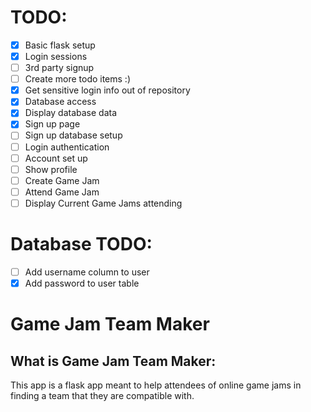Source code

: # TODO:
- [X] Basic flask setup
- [X] Login sessions
- [ ] 3rd party signup
- [ ] Create more todo items :)
- [X] Get sensitive login info out of repository 
- [X] Database access
- [X] Display database data
- [X] Sign up page
- [ ] Sign up database setup
- [ ] Login authentication
- [ ] Account set up
- [ ] Show profile
- [ ] Create Game Jam
- [ ] Attend Game Jam
- [ ] Display Current Game Jams attending

# Database TODO:
- [ ] Add username column to user
- [X] Add password to user table

# Game Jam Team Maker

## What is Game Jam Team Maker:

This app is a flask app meant to help attendees of online game jams in finding a team that they are compatible with.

══════

# What to produce
Return every line from the entries that holds the string "Create".

# Exercise response
- [ ] Create more todo items :)
- [ ] Create Game Jam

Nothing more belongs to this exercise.